▶ **Task to carry out**
Repeat, exactly as written, the lines of the records below from the first through the line with "- To get the", but none past it.

▶ **Records for this task**
= = = = =
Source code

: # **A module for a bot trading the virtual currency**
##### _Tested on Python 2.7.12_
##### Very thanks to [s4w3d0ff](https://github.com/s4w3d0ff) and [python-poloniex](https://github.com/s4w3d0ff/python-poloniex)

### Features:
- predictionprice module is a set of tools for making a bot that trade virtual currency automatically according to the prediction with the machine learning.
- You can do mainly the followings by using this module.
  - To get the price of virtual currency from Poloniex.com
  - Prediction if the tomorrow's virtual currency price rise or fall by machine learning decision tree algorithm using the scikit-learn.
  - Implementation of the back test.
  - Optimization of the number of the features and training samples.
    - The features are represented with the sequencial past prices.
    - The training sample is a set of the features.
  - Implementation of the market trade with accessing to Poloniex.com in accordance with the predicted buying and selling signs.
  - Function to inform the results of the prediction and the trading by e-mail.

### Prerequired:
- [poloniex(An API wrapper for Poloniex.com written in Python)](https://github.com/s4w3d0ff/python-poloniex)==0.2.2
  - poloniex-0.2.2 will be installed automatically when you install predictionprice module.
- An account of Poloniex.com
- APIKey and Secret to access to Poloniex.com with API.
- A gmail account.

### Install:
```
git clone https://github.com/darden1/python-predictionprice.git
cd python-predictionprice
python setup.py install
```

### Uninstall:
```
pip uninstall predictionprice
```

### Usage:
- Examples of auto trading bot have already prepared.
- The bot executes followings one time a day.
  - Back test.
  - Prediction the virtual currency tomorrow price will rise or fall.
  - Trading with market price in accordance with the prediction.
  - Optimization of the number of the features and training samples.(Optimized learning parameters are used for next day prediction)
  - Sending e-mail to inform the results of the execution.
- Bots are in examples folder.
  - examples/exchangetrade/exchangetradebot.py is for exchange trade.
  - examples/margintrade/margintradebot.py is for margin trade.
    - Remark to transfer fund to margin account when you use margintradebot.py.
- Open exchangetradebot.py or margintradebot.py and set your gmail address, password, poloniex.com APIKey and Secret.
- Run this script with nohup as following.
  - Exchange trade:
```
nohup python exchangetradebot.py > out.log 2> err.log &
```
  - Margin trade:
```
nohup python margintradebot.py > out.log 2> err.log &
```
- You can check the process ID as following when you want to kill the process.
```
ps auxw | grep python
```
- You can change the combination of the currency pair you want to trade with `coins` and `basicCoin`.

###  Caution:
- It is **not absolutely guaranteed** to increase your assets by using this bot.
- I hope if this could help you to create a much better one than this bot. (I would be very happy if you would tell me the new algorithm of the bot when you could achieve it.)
= = = = =
▶ **Answer box**
Source code

: # **A module for a bot trading the virtual currency**
##### _Tested on Python 2.7.12_
##### Very thanks to [s4w3d0ff](https://github.com/s4w3d0ff) and [python-poloniex](https://github.com/s4w3d0ff/python-poloniex)

### Features:
- predictionprice module is a set of tools for making a bot that trade virtual currency automatically according to the prediction with the machine learning.
- You can do mainly the followings by using this module.
  - To get the price of virtual currency from Poloniex.com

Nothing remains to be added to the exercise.